W poprzednim sezonie to były zawodnik AC Milan spełniał funkcję zastępcy Buffona. Na zdrowy rozum kandydatem do przenosin powinien być więc Austriak. Jednak Juventusowi bardziej niż na pozostaniu konkretnego zawodnika zależy na pieniądzach, jakie może za nich uzyskać. Wydaje się więc, że o tym kto zmuszony będzie odejść, zadecyduje zainteresowanie innych klubów.
W przypadku Storariego, po odrzuceniu przez Starą Damę propozycji Paris Saint-Germain, najbardziej poważnym kandydatem wydaje się być Palermo. Przynajmniej to zdają się sugerować słowa agenta bramkarza, Claudio Vigorelliego: “Na razie wciąż jest w Juve. Ale zainteresowanie ze strony Palermo jest widoczne“. Nie wydaje się za to, aby PSG miało przedstawić nową ofertę zakupu. Mimo nocnego telefonu Leonardo do Beppe Marotty, ten ostatni nie zgodził się na zejście z wymaganych 5 milionów euro.
Jeśli Storari pozostanie w Juventusie i wbrew swej woli zostanie zmuszony do wypełnienia kontraktu, fakt pozostawania na ławce rezerwowych zapewne osłodzi mu pensja. Klub z Turynu płaci mu bowiem za sezon 1,1 miliona euro. Tak wysokie zarobki to kolejny powód, dla którego Juventus stara się znaleźć Storariemu nową drużynę.
Jednocześnie trwają negocjacje w sprawie sprzedaży Alexa Manningera.
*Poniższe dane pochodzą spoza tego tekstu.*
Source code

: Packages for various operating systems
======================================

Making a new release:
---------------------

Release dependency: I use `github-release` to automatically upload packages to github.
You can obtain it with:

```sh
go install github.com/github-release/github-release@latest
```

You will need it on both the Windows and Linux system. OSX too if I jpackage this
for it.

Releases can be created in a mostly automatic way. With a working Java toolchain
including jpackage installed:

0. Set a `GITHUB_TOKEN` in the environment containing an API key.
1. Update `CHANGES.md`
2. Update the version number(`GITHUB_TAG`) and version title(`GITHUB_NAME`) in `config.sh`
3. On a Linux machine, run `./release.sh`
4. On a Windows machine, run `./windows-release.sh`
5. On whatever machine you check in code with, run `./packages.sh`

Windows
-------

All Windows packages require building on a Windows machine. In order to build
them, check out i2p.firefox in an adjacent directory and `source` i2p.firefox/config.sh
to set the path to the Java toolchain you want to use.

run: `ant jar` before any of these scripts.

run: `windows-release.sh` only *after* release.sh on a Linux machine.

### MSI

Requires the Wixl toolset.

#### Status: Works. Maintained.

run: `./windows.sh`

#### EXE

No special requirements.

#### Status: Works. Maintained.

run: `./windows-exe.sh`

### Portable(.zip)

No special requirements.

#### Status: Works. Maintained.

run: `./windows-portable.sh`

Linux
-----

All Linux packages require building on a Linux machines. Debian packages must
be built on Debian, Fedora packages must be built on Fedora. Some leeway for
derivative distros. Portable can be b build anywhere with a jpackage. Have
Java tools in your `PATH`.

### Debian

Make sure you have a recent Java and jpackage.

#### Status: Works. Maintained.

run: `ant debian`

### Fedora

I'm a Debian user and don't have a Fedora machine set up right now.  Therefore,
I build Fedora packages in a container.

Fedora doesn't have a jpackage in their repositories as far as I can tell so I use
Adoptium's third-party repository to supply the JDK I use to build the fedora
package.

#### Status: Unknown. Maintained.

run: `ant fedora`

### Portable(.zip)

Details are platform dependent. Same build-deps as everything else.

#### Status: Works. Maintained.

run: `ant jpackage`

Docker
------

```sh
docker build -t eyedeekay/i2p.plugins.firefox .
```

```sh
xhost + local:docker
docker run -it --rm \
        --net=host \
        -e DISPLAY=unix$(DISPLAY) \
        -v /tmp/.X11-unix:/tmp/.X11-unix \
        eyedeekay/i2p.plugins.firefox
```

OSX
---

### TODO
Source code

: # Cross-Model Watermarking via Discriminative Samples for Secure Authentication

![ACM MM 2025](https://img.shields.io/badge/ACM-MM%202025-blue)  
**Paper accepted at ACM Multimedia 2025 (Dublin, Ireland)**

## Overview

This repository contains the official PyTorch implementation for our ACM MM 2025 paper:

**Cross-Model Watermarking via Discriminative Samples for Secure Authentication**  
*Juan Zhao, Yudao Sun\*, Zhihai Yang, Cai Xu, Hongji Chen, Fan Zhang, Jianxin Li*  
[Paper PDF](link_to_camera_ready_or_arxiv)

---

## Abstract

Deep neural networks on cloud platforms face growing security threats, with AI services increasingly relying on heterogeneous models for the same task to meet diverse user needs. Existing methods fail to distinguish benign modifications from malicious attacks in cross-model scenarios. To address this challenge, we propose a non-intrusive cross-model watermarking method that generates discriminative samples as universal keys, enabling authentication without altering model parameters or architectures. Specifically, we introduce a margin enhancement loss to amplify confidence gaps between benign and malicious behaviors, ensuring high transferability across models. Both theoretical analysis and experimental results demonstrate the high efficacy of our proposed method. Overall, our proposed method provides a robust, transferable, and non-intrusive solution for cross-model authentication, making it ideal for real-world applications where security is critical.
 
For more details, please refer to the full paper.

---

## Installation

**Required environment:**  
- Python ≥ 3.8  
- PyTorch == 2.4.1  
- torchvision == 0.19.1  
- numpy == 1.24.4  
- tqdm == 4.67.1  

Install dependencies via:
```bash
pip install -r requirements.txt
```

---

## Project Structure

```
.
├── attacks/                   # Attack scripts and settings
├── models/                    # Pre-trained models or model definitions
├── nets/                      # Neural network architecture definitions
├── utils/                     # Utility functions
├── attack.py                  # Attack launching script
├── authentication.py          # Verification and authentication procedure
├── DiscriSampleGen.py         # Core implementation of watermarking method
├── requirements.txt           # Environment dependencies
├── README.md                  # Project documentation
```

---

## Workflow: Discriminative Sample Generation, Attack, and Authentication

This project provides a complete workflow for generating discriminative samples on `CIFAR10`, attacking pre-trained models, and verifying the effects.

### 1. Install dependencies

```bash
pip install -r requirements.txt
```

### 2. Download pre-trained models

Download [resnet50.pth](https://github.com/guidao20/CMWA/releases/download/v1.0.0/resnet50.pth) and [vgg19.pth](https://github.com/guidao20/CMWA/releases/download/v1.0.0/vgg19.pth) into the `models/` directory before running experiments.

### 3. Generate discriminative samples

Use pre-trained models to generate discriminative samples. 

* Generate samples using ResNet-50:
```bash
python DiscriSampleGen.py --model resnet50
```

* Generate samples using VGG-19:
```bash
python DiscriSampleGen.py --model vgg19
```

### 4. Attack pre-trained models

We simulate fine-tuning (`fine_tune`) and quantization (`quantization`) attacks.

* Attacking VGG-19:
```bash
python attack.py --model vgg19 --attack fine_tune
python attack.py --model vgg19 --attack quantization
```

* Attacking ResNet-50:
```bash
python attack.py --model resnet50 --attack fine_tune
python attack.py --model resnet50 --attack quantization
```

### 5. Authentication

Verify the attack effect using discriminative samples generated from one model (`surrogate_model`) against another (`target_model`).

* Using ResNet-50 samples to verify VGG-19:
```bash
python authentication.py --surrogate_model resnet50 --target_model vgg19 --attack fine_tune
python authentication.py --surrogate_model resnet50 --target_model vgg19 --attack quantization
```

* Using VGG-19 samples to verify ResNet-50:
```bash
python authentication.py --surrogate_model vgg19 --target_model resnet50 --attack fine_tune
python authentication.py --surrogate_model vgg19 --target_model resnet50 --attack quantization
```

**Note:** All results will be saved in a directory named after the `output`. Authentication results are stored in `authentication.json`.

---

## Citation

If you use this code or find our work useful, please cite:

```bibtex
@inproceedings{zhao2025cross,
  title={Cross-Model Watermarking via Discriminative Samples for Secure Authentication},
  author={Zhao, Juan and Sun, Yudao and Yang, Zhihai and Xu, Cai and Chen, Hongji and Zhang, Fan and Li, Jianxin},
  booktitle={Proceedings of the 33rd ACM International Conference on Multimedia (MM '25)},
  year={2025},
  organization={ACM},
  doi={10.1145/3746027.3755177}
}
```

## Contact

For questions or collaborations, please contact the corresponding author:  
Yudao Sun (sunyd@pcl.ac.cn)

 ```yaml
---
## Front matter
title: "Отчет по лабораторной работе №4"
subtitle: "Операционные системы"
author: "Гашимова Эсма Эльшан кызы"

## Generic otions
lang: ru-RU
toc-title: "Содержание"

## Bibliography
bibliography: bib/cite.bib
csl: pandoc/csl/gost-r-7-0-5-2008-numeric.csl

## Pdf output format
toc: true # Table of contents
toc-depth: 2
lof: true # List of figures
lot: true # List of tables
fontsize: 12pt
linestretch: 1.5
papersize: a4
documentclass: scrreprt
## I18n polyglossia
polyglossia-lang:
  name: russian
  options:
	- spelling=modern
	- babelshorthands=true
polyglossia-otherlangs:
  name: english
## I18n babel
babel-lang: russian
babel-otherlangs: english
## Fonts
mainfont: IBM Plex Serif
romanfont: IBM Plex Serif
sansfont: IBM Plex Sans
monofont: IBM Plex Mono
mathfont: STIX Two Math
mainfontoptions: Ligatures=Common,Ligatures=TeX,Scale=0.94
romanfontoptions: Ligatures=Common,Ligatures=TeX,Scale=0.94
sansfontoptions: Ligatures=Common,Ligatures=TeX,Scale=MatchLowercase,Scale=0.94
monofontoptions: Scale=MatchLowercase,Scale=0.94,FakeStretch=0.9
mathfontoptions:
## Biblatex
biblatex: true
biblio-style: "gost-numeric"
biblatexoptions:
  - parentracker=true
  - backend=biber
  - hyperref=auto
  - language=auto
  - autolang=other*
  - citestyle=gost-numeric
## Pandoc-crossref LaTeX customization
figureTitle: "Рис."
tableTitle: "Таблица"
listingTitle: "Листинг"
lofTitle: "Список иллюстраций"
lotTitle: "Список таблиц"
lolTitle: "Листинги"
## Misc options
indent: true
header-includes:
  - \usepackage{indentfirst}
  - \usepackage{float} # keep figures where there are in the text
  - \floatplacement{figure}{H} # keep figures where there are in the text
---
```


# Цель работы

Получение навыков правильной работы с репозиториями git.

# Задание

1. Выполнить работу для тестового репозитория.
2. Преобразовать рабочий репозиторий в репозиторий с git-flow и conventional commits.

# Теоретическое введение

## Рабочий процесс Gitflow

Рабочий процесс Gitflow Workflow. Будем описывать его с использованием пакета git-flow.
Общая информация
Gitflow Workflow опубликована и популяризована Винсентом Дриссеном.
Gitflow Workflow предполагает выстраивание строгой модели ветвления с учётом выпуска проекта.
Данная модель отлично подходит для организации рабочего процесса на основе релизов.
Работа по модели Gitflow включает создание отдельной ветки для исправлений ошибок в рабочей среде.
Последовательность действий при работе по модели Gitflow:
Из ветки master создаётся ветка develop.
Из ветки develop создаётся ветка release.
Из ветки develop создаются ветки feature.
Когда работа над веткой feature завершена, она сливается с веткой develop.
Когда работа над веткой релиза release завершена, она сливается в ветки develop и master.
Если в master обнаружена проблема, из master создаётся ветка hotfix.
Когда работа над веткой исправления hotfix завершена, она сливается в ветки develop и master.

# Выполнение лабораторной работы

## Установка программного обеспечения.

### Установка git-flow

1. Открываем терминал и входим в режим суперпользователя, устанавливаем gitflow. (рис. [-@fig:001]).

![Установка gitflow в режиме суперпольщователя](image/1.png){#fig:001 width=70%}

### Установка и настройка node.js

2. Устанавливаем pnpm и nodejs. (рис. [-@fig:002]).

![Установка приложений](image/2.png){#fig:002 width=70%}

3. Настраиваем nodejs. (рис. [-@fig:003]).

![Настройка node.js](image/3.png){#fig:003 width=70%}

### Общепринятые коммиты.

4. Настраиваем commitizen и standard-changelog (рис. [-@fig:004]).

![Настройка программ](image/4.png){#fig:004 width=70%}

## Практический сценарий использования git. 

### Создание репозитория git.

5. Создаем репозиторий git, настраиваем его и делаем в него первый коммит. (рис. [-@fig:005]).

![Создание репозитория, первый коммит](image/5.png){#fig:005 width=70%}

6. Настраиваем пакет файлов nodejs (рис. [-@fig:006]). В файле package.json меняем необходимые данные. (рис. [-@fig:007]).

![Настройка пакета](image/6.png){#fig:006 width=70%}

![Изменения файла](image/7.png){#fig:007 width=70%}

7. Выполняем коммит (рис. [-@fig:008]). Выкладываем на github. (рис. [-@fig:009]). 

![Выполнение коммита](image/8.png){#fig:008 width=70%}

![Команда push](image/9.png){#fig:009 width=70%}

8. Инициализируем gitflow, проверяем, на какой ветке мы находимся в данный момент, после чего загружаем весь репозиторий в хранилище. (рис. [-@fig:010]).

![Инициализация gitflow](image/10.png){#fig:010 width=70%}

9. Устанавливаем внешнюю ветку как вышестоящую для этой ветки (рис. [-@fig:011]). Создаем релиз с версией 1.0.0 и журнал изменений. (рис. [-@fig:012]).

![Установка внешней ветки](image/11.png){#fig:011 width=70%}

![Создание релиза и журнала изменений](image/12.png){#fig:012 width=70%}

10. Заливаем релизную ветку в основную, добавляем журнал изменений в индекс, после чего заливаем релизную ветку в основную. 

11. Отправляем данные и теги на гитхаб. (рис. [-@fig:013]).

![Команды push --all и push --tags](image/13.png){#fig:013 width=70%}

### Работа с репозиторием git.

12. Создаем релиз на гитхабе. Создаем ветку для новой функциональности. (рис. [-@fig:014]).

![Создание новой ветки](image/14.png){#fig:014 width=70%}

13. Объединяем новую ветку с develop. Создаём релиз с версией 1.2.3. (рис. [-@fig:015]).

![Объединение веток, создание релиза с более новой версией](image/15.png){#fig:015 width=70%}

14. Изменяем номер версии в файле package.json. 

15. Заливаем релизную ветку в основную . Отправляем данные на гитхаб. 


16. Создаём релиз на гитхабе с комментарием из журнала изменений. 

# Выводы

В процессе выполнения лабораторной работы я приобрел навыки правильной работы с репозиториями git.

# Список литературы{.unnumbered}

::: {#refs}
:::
Austriakiem poważnie zainteresowana jest Sampdoria. Do spotkania pomiędzy włodarzami Bianconerich a nowym dyrektorem sportowym klubu z Genui, Pasquale Sensibile ma dojść w środę lub czwartek. Sampdoria na zakup Manningera chce przeznaczyć jedynie ok. 500 tysięcy euro, co zapewne nie zaspokoi oczekiwań Juve.